Oggi l’infermiere difficilmente è un educatore sanitario, diventando così complice della disinformazione che è responsabile della diffusione dell’Aids.

Una disinformazione che sembra dilagare tra gli adolescenti, paradossalmente gli adolescenti di ne sanno meno degli adolescenti di venti anni fa. Erano i primi anni novanta e la Campagna sull'Aids invadeva i media, dalla televisione ai giornali, dalla famiglia alla scuola, un bombardamento di informazioni, l'Aids metteva paura. Poi si sa, si spengono i riflettori, e quando cala il sipario, il silenzio crea oblio; l'Aids è stato rilegato in un angolo, giungendo oggi quasi sconosciuto alle nuove generazioni.
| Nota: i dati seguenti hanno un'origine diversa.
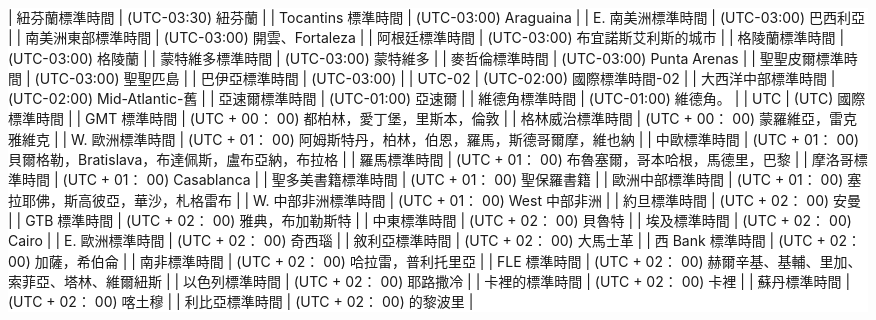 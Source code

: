 | 紐芬蘭標準時間 |  (UTC-03:30) 紐芬蘭 |
| Tocantins 標準時間 |  (UTC-03:00) Araguaina |
| E. 南美洲標準時間 |  (UTC-03:00) 巴西利亞 |
| 南美洲東部標準時間 |  (UTC-03:00) 開雲、Fortaleza |
| 阿根廷標準時間 |  (UTC-03:00) 布宜諾斯艾利斯的城市 |
| 格陵蘭標準時間 |  (UTC-03:00) 格陵蘭 |
| 蒙特維多標準時間 |  (UTC-03:00) 蒙特維多 |
| 麥哲倫標準時間 |  (UTC-03:00) Punta Arenas |
| 聖聖皮爾標準時間 |  (UTC-03:00) 聖聖匹島 |
| 巴伊亞標準時間 |  (UTC-03:00)  |
| UTC-02 |  (UTC-02:00) 國際標準時間-02 |
| 大西洋中部標準時間 |  (UTC-02:00) Mid-Atlantic-舊 |
| 亞速爾標準時間 |  (UTC-01:00) 亞速爾 |
| 維德角標準時間 |  (UTC-01:00) 維德角。 |
| UTC | (UTC) 國際標準時間 |
| GMT 標準時間 |  (UTC + 00： 00) 都柏林，愛丁堡，里斯本，倫敦 |
| 格林威治標準時間 |  (UTC + 00： 00) 蒙羅維亞，雷克雅維克 |
| W. 歐洲標準時間 |  (UTC + 01： 00) 阿姆斯特丹，柏林，伯恩，羅馬，斯德哥爾摩，維也納 |
| 中歐標準時間 |  (UTC + 01： 00) 貝爾格勒，Bratislava，布達佩斯，盧布亞納，布拉格 |
| 羅馬標準時間 |  (UTC + 01： 00) 布魯塞爾，哥本哈根，馬德里，巴黎 |
| 摩洛哥標準時間 |  (UTC + 01： 00) Casablanca |
| 聖多美書籍標準時間 |  (UTC + 01： 00) 聖保羅書籍 |
| 歐洲中部標準時間 |  (UTC + 01： 00) 塞拉耶佛，斯高彼亞，華沙，札格雷布 |
| W. 中部非洲標準時間 |  (UTC + 01： 00) West 中部非洲 |
| 約旦標準時間 |  (UTC + 02： 00) 安曼 |
| GTB 標準時間 |  (UTC + 02： 00) 雅典，布加勒斯特 |
| 中東標準時間 |  (UTC + 02： 00) 貝魯特 |
| 埃及標準時間 |  (UTC + 02： 00) Cairo |
| E. 歐洲標準時間 |  (UTC + 02： 00) 奇西瑙 |
| 敘利亞標準時間 |  (UTC + 02： 00) 大馬士革 |
| 西 Bank 標準時間 |  (UTC + 02： 00) 加薩，希伯侖 |
| 南非標準時間 |  (UTC + 02： 00) 哈拉雷，普利托里亞 |
| FLE 標準時間 |  (UTC + 02： 00) 赫爾辛基、基輔、里加、索菲亞、塔林、維爾紐斯 |
| 以色列標準時間 |  (UTC + 02： 00) 耶路撒冷 |
| 卡裡的標準時間 |  (UTC + 02： 00) 卡裡 |
| 蘇丹標準時間 |  (UTC + 02： 00) 喀土穆 |
| 利比亞標準時間 |  (UTC + 02： 00) 的黎波里 | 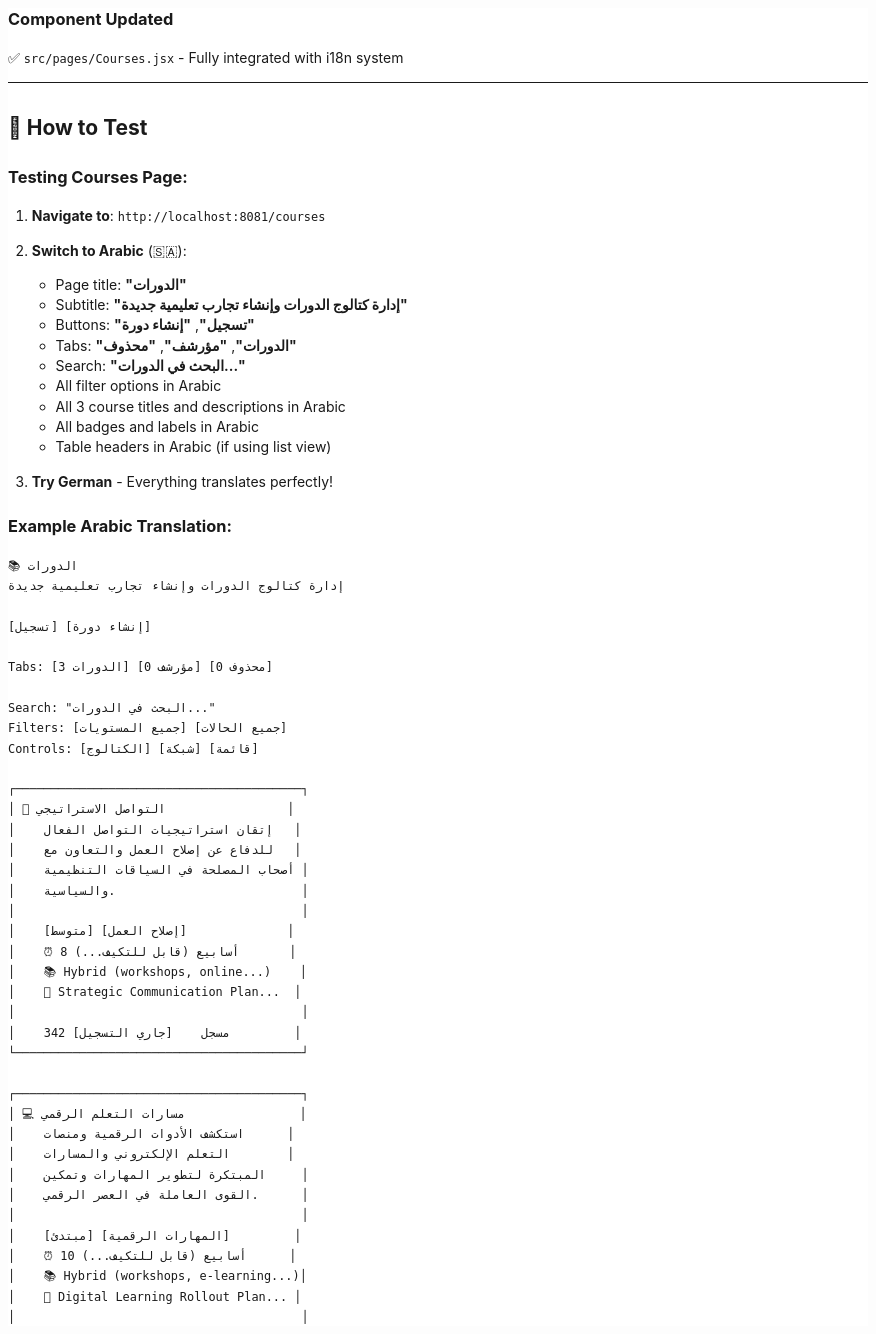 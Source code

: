 ### Component Updated
✅ `src/pages/Courses.jsx` - Fully integrated with i18n system

---

## 🧪 How to Test

### Testing Courses Page:

1. **Navigate to**: `http://localhost:8081/courses`
2. **Switch to Arabic** (🇸🇦):
   - Page title: **"الدورات"**
   - Subtitle: **"إدارة كتالوج الدورات وإنشاء تجارب تعليمية جديدة"**
   - Buttons: **"تسجيل"**, **"إنشاء دورة"**
   - Tabs: **"الدورات"**, **"مؤرشف"**, **"محذوف"**
   - Search: **"البحث في الدورات..."**
   - All filter options in Arabic
   - All 3 course titles and descriptions in Arabic
   - All badges and labels in Arabic
   - Table headers in Arabic (if using list view)

3. **Try German** - Everything translates perfectly!

### Example Arabic Translation:
```
📚 الدورات
إدارة كتالوج الدورات وإنشاء تجارب تعليمية جديدة

[تسجيل] [إنشاء دورة]

Tabs: [الدورات 3] [مؤرشف 0] [محذوف 0]

Search: "البحث في الدورات..."
Filters: [جميع المستويات] [جميع الحالات]
Controls: [الكتالوج] [شبكة] [قائمة]

┌────────────────────────────────────────┐
│ 🎯 التواصل الاستراتيجي                 │
│    إتقان استراتيجيات التواصل الفعال   │
│    للدفاع عن إصلاح العمل والتعاون مع   │
│    أصحاب المصلحة في السياقات التنظيمية │
│    والسياسية.                          │
│                                        │
│    [متوسط] [إصلاح العمل]              │
│    ⏰ 8 أسابيع (قابل للتكيف...)       │
│    📚 Hybrid (workshops, online...)    │
│    📄 Strategic Communication Plan...  │
│                                        │
│    342 مسجل    [جاري التسجيل]         │
└────────────────────────────────────────┘

┌────────────────────────────────────────┐
│ 💻 مسارات التعلم الرقمي                │
│    استكشف الأدوات الرقمية ومنصات      │
│    التعلم الإلكتروني والمسارات        │
│    المبتكرة لتطوير المهارات وتمكين     │
│    القوى العاملة في العصر الرقمي.      │
│                                        │
│    [مبتدئ] [المهارات الرقمية]         │
│    ⏰ 10 أسابيع (قابل للتكيف...)      │
│    📚 Hybrid (workshops, e-learning...)│
│    📄 Digital Learning Rollout Plan... │
│                                        │
```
In uno dei tanti sondaggi condotti, un campione di 945 studenti delle classi quarta e quinta superiori di Milano è stato sottoposto ad un questionario anonimo di 15 domande chiuse, ed una parte in cui l'intervistato poteva rispondere esprimendo opinioni, paure e suggerimenti. Dall'analisi dei risultati è emersa la scarsità di conoscenze che vanno, dal significato di malattia e sieropositività, dalla modalità di contagio ai veicoli di trasmissione, i soggetti ed i rapporti a rischio, il preservativo, il significato di un test HIV. Dalle risposte emerge quindi una grande confusione, ma anche, una denuncia d'assenza di figure e istituzioni che facciano educazione sanitaria direttamente nelle scuole.

Perché non attribuire all'Infermiere il ruolo di Informatore? Di educatore sanitario? Riaccendere i riflettori nelle scuole. La presenza di una figura professionale, potrebbe influire positivamente sull'andamento della malattia e del suo dilagare.
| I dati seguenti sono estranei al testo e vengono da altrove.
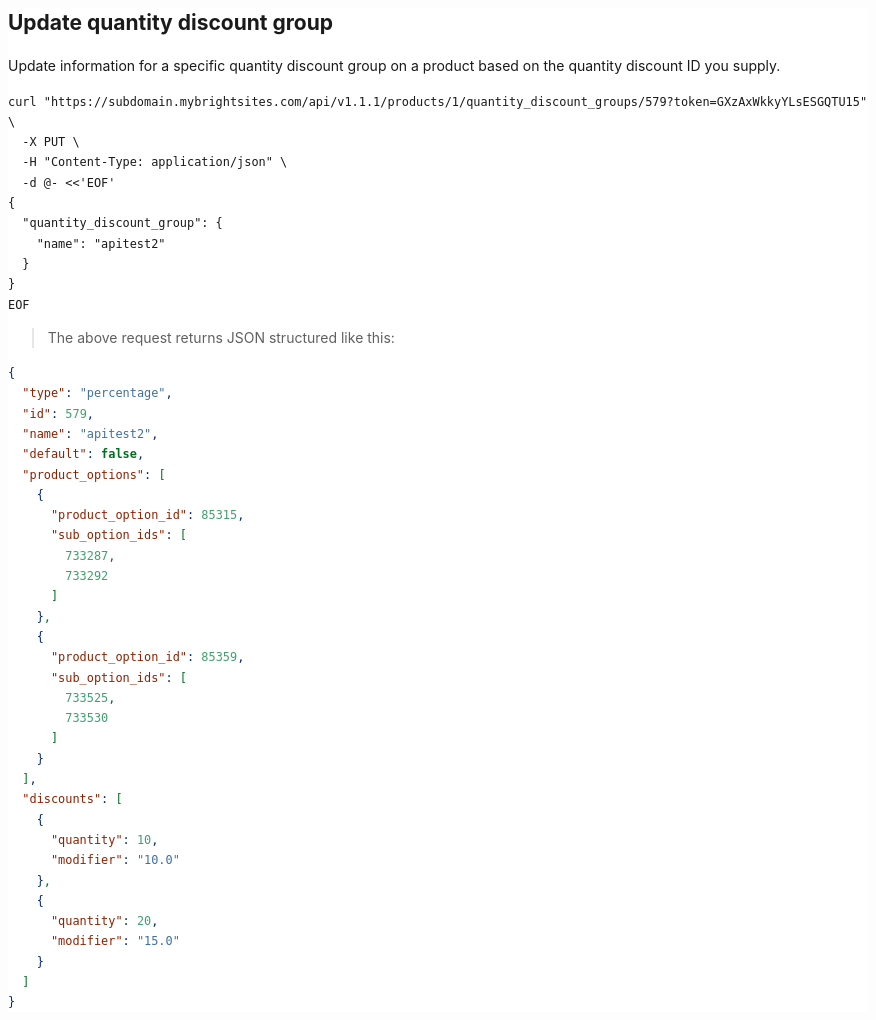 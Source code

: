 
## Update quantity discount group

Update information for a specific quantity discount group on a product based on the quantity discount ID you supply.

```shell
curl "https://subdomain.mybrightsites.com/api/v1.1.1/products/1/quantity_discount_groups/579?token=GXzAxWkkyYLsESGQTU15" \
  -X PUT \
  -H "Content-Type: application/json" \
  -d @- <<'EOF'
{
  "quantity_discount_group": {
    "name": "apitest2"
  }
}
EOF
```

> The above request returns JSON structured like this:

```json
{
  "type": "percentage",
  "id": 579,
  "name": "apitest2",
  "default": false,
  "product_options": [
    {
      "product_option_id": 85315,
      "sub_option_ids": [
        733287,
        733292
      ]
    },
    {
      "product_option_id": 85359,
      "sub_option_ids": [
        733525,
        733530
      ]
    }
  ],
  "discounts": [
    {
      "quantity": 10,
      "modifier": "10.0"
    },
    {
      "quantity": 20,
      "modifier": "15.0"
    }
  ]
}
```
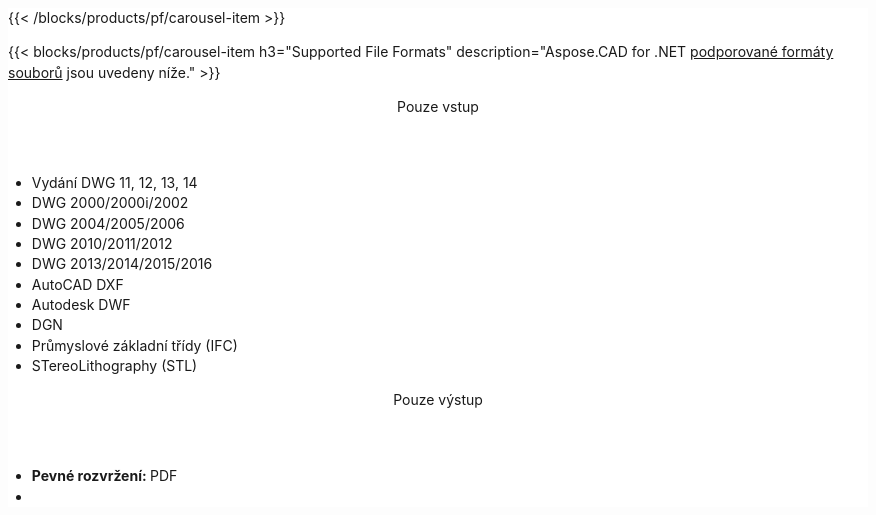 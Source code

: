  </div>
 
</div>

{{< /blocks/products/pf/carousel-item >}}

{{< blocks/products/pf/carousel-item h3="Supported File Formats" description="Aspose.CAD for .NET [podporované formáty souborů](https://docs.aspose.com/cad/net/supported-file-formats/)  jsou uvedeny níže." >}}
<div class="diagram1 d2 d1-net">
 <div class="d1-row">
  <div class="d1-col d1-left">
   <header>
    <i class="fa fa-long-arrow-down">
    </i>
    Pouze vstup
   </header>
   <ul>
    <li>
     Vydání DWG 11, 12, 13, 14
    </li>
    <li>
     DWG 2000/2000i/2002
    </li>
    <li>
     DWG 2004/2005/2006
    </li>
    <li>
     DWG 2010/2011/2012
    </li>
    <li>
     DWG 2013/2014/2015/2016
    </li>
    <li>
     AutoCAD DXF
    </li>
    <li>
     Autodesk DWF
    </li>
    <li>
     DGN
    </li>
    <li>
     Průmyslové základní třídy (IFC)
    </li>
    <li>
     STereoLithography (STL)
    </li>
   </ul>
  </div>
  
  <div class="d1-col d1-right">
   <header>
    <i class="fa fa-mail-forward">
    </i>
    Pouze výstup
   </header>
   <ul>
    <li>
     <b>
      Pevné rozvržení:
     </b>
     PDF
    </li>
    <li> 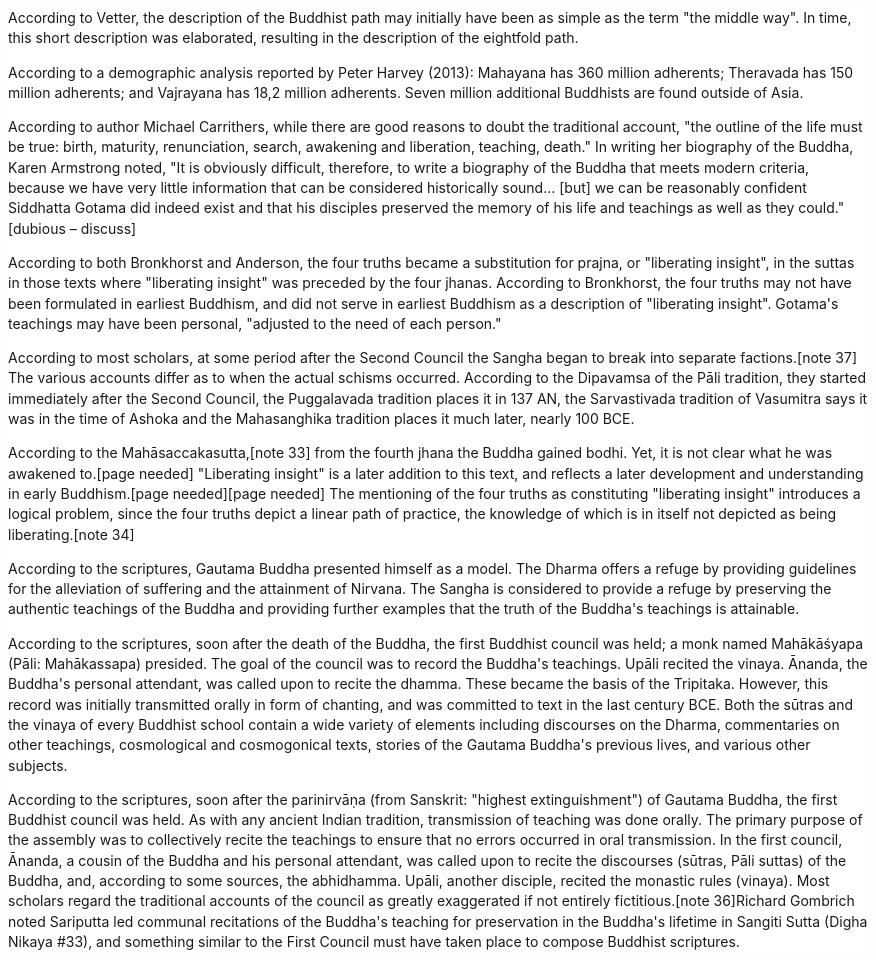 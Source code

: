 According to Vetter, the description of the Buddhist path may initially have been as simple as the term "the middle way". In time, this short description was elaborated, resulting in the description of the eightfold path.

According to a demographic analysis reported by Peter Harvey (2013): Mahayana has 360 million adherents; Theravada has 150 million adherents; and Vajrayana has 18,2 million adherents. Seven million additional Buddhists are found outside of Asia.

According to author Michael Carrithers, while there are good reasons to doubt the traditional account, "the outline of the life must be true: birth, maturity, renunciation, search, awakening and liberation, teaching, death." In writing her biography of the Buddha, Karen Armstrong noted, "It is obviously difficult, therefore, to write a biography of the Buddha that meets modern criteria, because we have very little information that can be considered historically sound... [but] we can be reasonably confident Siddhatta Gotama did indeed exist and that his disciples preserved the memory of his life and teachings as well as they could."[dubious – discuss]

According to both Bronkhorst and Anderson, the four truths became a substitution for prajna, or "liberating insight", in the suttas in those texts where "liberating insight" was preceded by the four jhanas. According to Bronkhorst, the four truths may not have been formulated in earliest Buddhism, and did not serve in earliest Buddhism as a description of "liberating insight". Gotama's teachings may have been personal, "adjusted to the need of each person."

According to most scholars, at some period after the Second Council the Sangha began to break into separate factions.[note 37] The various accounts differ as to when the actual schisms occurred. According to the Dipavamsa of the Pāli tradition, they started immediately after the Second Council, the Puggalavada tradition places it in 137 AN, the Sarvastivada tradition of Vasumitra says it was in the time of Ashoka and the Mahasanghika tradition places it much later, nearly 100 BCE.

According to the Mahāsaccakasutta,[note 33] from the fourth jhana the Buddha gained bodhi. Yet, it is not clear what he was awakened to.[page needed] "Liberating insight" is a later addition to this text, and reflects a later development and understanding in early Buddhism.[page needed][page needed] The mentioning of the four truths as constituting "liberating insight" introduces a logical problem, since the four truths depict a linear path of practice, the knowledge of which is in itself not depicted as being liberating.[note 34]

According to the scriptures, Gautama Buddha presented himself as a model. The Dharma offers a refuge by providing guidelines for the alleviation of suffering and the attainment of Nirvana. The Sangha is considered to provide a refuge by preserving the authentic teachings of the Buddha and providing further examples that the truth of the Buddha's teachings is attainable.

According to the scriptures, soon after the death of the Buddha, the first Buddhist council was held; a monk named Mahākāśyapa (Pāli: Mahākassapa) presided. The goal of the council was to record the Buddha's teachings. Upāli recited the vinaya. Ānanda, the Buddha's personal attendant, was called upon to recite the dhamma. These became the basis of the Tripitaka. However, this record was initially transmitted orally in form of chanting, and was committed to text in the last century BCE. Both the sūtras and the vinaya of every Buddhist school contain a wide variety of elements including discourses on the Dharma, commentaries on other teachings, cosmological and cosmogonical texts, stories of the Gautama Buddha's previous lives, and various other subjects.

According to the scriptures, soon after the parinirvāṇa (from Sanskrit: "highest extinguishment") of Gautama Buddha, the first Buddhist council was held. As with any ancient Indian tradition, transmission of teaching was done orally. The primary purpose of the assembly was to collectively recite the teachings to ensure that no errors occurred in oral transmission. In the first council, Ānanda, a cousin of the Buddha and his personal attendant, was called upon to recite the discourses (sūtras, Pāli suttas) of the Buddha, and, according to some sources, the abhidhamma. Upāli, another disciple, recited the monastic rules (vinaya). Most scholars regard the traditional accounts of the council as greatly exaggerated if not entirely fictitious.[note 36]Richard Gombrich noted Sariputta led communal recitations of the Buddha's teaching for preservation in the Buddha's lifetime in Sangiti Sutta (Digha Nikaya #33), and something similar to the First Council must have taken place to compose Buddhist scriptures.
L'infermiere Italiano è davvero pronto al ruolo di Educatore?

Oggi la realtà italiana, ci suggerisce l'idea di una concentrazione dell'infermiere nelle strutture pubbliche o private , rilegato al ruolo della “corsia”, in fondo perché, se analizziamo tutto il percorso di studi, quello ad essere esaltato è l'aspetto assistenziale, meno quello educativo. Questo evidenzia che difficilmente l'infermiere riesce ad uscire dal suo ruolo assistenziale e parallelamente anche la società fatica ad inquadrarlo come Educatore, in un sistema istituzionale che non ne prevede l'esistenza nel territorio e nelle scuole.

 

Quella che sembrava una malattia sconfitta, un demone del passato, è ancora presente, anzi più pericolosa che mai, forte di quei riflettori spenti, che accendiamo solo oggi primo dicembre, perché una ricorrenza ci costringe a ricordare che l'AIDS esiste e sta flagellando la nuova generazione, come un killer silenzioso uccide perché un sistema complice e disinformato lo permette. Quel sipario non dovrebbe calare mai sull'Informazione e sulla conoscenza, sono le uniche vie di Salvezza.